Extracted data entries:
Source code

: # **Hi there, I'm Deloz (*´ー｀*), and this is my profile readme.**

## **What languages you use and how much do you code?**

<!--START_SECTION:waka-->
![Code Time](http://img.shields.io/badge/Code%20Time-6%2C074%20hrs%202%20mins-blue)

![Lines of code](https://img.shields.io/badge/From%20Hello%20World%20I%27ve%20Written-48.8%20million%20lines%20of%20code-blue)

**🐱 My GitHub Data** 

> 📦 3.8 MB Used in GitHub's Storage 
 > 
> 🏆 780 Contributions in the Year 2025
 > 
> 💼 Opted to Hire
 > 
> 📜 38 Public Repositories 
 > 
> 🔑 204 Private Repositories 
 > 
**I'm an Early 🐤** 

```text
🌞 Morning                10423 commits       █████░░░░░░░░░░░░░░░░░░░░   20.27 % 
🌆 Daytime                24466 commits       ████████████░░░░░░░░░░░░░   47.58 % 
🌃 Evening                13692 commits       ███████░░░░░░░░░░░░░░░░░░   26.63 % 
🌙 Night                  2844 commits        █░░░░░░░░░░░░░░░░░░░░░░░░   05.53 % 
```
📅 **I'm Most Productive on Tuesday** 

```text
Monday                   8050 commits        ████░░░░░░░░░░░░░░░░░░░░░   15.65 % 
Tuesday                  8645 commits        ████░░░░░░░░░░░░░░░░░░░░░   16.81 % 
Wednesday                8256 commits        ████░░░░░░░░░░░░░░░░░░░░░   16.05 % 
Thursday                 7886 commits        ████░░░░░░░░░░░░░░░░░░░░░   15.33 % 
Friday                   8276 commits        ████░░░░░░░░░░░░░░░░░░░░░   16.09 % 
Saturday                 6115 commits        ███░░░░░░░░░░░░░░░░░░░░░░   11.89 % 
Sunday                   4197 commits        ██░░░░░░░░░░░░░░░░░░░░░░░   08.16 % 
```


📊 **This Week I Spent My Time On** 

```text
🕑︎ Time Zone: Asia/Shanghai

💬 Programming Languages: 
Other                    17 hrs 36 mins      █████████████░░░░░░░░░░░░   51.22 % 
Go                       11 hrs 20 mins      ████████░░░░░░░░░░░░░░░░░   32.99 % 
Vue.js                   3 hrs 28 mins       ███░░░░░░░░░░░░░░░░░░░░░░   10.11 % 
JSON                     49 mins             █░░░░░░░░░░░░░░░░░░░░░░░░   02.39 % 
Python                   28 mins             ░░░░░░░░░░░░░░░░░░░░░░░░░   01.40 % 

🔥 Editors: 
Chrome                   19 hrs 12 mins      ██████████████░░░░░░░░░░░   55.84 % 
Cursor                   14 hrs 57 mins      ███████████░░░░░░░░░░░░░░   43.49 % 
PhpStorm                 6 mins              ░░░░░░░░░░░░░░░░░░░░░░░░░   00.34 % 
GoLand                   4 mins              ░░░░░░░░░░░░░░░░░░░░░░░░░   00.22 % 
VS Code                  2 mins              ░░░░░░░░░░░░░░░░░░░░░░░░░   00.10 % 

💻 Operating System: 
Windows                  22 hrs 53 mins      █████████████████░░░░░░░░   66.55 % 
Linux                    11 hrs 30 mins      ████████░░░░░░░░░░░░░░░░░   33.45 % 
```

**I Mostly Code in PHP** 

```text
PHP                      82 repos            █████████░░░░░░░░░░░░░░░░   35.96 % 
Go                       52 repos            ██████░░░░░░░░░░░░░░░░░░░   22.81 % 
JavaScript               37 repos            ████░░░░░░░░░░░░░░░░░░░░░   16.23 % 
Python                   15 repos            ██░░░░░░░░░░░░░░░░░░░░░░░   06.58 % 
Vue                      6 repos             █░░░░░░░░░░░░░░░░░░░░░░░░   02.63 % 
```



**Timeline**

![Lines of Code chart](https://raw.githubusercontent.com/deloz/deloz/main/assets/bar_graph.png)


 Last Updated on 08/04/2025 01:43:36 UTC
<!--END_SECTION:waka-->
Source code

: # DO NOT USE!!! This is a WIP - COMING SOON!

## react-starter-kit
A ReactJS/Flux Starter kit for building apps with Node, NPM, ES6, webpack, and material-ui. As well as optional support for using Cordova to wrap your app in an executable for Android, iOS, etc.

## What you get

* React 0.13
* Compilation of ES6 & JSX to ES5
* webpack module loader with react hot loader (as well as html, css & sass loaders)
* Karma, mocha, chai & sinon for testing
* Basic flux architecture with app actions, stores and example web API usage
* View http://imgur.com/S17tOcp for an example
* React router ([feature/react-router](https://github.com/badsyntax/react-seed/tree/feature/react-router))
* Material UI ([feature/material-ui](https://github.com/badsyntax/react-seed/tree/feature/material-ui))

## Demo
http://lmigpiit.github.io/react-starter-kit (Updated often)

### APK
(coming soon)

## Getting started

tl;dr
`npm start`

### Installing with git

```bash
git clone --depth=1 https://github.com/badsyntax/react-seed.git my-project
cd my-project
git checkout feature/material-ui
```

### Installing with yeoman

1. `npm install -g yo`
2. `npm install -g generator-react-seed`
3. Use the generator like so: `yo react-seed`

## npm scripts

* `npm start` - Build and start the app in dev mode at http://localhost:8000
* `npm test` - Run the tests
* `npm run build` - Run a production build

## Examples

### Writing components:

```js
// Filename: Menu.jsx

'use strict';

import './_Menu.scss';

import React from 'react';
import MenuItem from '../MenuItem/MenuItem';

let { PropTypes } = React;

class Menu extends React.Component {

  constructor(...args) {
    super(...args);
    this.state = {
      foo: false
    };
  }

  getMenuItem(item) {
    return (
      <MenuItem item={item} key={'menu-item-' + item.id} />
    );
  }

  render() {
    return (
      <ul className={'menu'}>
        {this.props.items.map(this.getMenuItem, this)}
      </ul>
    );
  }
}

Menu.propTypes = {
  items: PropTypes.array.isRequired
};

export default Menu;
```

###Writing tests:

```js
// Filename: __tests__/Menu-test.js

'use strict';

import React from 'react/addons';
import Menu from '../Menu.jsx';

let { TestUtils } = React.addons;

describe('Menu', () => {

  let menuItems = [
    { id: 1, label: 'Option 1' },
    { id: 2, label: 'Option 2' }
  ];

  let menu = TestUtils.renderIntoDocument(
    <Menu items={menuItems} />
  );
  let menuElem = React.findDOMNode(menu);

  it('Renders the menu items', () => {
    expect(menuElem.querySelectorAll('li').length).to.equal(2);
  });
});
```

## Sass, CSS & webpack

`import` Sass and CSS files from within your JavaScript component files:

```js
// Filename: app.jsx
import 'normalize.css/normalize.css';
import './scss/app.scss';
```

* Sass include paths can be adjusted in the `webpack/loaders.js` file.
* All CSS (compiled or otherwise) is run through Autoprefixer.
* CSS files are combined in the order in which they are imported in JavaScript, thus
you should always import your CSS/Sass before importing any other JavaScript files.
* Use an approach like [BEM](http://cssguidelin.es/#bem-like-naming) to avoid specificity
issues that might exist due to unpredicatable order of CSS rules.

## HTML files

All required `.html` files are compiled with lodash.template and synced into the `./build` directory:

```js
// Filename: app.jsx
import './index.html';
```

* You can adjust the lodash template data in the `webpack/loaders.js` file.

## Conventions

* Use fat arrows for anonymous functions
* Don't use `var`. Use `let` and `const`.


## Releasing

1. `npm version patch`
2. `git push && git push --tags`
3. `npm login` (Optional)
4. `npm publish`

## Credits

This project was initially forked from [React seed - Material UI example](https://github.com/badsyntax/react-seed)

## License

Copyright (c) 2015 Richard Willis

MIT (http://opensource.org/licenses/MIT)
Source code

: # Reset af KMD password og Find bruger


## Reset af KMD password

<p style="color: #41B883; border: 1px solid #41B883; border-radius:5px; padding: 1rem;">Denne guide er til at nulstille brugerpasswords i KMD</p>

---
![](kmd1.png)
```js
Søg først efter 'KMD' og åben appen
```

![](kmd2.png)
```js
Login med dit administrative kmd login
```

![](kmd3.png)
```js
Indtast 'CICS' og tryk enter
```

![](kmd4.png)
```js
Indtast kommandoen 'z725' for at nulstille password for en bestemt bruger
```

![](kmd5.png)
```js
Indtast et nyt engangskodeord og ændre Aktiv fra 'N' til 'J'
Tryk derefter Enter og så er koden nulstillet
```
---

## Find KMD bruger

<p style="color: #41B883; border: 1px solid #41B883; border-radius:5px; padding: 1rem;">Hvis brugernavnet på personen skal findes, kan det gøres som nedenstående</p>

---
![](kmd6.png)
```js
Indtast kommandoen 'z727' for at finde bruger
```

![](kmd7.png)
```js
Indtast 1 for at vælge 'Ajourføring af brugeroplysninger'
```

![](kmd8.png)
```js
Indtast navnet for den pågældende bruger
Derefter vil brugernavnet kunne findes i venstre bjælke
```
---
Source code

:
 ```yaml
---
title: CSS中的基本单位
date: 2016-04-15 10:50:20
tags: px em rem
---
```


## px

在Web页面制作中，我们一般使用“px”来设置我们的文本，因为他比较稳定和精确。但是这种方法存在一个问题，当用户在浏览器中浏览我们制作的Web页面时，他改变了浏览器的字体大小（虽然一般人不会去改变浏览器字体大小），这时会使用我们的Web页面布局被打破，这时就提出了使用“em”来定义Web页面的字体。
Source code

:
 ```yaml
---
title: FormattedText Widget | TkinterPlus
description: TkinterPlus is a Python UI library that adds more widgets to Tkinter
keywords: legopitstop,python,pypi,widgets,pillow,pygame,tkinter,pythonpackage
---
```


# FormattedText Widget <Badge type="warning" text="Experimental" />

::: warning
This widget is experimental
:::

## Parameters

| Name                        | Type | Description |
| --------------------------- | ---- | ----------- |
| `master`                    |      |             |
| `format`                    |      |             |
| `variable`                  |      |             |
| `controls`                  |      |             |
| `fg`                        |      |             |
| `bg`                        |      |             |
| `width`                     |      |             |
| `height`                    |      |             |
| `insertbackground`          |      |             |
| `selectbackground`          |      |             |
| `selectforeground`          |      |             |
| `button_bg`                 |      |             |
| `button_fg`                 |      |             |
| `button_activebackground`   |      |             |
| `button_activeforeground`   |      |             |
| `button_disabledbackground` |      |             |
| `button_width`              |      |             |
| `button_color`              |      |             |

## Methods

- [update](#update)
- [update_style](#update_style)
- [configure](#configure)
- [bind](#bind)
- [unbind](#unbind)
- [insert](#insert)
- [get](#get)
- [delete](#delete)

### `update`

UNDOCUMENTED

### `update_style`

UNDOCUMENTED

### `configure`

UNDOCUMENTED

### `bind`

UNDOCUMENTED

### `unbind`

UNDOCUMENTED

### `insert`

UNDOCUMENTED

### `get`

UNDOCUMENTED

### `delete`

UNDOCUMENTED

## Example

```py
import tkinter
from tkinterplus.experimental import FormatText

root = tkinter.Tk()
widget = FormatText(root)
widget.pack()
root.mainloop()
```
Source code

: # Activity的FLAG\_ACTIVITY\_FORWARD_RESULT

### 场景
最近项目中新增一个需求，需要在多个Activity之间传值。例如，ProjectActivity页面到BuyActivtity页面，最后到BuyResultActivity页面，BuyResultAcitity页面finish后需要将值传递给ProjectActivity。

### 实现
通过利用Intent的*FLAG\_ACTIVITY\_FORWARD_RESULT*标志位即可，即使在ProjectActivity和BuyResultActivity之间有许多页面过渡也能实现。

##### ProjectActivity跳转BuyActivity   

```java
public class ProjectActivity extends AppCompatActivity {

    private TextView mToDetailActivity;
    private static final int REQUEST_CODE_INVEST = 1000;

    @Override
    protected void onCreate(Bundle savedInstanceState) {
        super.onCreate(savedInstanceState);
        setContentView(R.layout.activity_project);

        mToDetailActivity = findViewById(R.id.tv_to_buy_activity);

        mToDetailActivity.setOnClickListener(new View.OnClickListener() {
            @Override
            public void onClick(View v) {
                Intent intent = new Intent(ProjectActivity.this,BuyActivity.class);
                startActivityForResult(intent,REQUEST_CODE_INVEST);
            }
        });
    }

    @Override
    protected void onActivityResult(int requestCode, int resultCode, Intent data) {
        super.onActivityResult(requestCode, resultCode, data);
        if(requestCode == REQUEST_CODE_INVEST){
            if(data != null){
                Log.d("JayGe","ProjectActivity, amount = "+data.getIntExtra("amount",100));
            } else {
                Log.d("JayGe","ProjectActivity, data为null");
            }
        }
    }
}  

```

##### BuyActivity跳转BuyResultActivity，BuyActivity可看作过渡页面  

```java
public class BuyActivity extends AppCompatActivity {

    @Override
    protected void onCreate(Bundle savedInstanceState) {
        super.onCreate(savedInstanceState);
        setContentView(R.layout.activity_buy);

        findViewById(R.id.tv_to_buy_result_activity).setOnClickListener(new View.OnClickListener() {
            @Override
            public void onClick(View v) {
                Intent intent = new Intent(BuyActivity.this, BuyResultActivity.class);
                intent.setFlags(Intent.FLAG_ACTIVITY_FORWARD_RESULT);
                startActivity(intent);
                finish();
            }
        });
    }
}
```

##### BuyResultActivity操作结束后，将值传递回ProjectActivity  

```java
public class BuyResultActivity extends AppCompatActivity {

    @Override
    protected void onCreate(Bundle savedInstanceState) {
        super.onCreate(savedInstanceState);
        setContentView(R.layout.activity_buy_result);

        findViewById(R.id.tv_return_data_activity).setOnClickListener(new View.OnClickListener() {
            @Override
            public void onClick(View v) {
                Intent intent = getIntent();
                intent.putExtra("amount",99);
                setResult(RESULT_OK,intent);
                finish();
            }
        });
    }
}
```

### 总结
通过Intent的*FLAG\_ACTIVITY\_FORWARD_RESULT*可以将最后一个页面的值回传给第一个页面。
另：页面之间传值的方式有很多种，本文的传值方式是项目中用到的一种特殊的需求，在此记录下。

• [What is needed]: Wherever the word "FormatText" turns up in the records above, copy the line that holds it.

• [Solution below]:
from tkinterplus.experimental import FormatText
widget = FormatText(root)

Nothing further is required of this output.